***** Dataset content
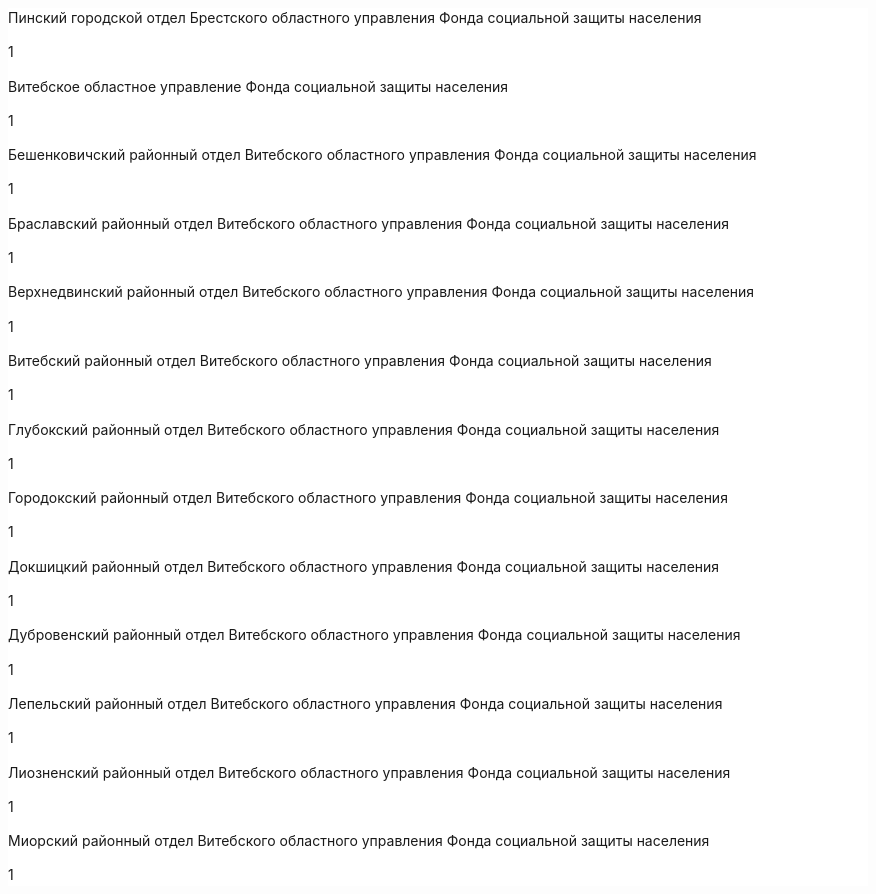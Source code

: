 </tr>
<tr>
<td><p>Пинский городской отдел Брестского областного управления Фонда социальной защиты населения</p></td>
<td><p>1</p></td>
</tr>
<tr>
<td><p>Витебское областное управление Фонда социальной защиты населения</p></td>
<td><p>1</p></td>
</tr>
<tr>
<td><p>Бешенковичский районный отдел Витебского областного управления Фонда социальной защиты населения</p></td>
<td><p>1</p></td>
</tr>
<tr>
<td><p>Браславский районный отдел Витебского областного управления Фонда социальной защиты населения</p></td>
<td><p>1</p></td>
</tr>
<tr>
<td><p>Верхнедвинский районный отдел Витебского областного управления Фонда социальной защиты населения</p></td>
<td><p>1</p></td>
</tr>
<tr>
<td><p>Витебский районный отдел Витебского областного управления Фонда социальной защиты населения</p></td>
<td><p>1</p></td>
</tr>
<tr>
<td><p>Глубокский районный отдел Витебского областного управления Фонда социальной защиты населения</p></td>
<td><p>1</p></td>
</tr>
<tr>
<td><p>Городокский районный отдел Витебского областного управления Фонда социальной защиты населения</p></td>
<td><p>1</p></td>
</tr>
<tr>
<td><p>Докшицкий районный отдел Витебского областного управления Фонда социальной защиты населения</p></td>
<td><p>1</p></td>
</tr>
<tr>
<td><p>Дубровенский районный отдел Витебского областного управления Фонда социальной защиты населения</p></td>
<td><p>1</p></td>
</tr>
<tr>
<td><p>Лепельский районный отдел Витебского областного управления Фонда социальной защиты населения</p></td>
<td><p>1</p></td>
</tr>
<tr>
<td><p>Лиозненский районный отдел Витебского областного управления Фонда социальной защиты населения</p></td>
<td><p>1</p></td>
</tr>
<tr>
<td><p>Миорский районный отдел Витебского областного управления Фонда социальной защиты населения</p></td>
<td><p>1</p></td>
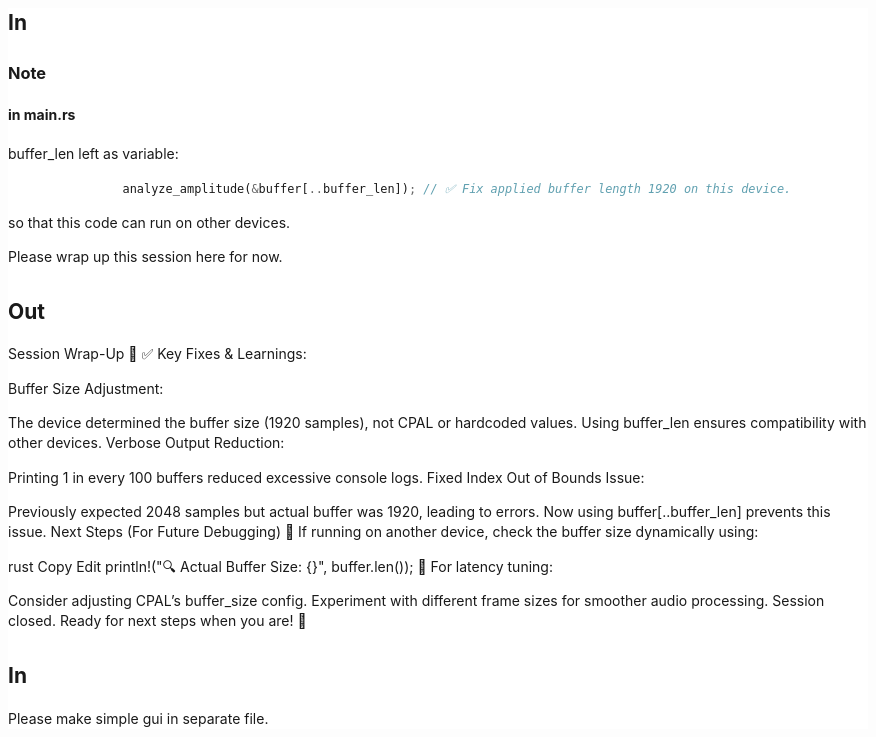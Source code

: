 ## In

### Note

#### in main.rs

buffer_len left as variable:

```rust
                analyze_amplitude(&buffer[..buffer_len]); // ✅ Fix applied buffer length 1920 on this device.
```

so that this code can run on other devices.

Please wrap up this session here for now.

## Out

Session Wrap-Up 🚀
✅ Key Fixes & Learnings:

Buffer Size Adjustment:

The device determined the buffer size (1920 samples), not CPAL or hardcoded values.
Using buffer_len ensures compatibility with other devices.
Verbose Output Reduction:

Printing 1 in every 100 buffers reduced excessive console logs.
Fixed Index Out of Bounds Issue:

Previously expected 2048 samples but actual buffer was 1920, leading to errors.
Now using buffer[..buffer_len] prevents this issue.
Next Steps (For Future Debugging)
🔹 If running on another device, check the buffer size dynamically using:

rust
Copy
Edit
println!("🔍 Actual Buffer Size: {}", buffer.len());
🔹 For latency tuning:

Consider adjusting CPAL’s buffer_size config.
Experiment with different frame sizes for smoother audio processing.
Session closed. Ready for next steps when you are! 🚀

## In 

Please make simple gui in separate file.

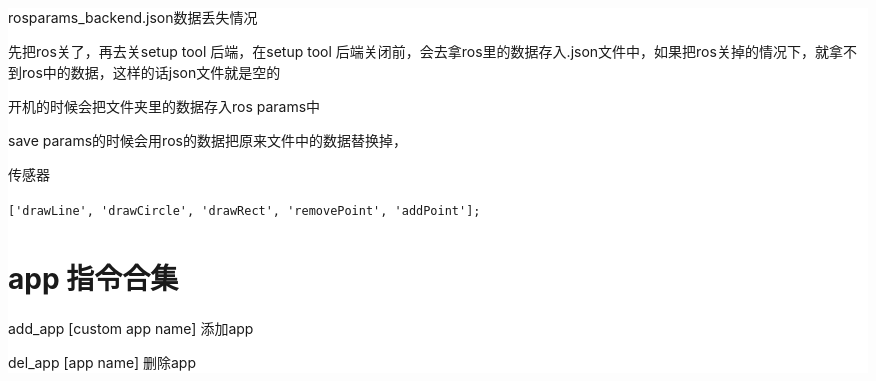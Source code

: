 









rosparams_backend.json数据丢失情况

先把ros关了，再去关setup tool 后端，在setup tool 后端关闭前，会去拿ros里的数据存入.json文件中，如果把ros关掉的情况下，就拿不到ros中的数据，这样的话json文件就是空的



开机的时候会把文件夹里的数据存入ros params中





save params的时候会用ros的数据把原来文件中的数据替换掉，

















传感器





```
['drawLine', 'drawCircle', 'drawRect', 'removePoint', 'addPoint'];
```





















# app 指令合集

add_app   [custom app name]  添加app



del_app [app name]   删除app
**********
_What to do_:
Look through the entries for the string "Please". Every line that has it belongs in the answer.

_Output for this exercise_:
Please wrap up this session here for now.
Please make simple gui in separate file.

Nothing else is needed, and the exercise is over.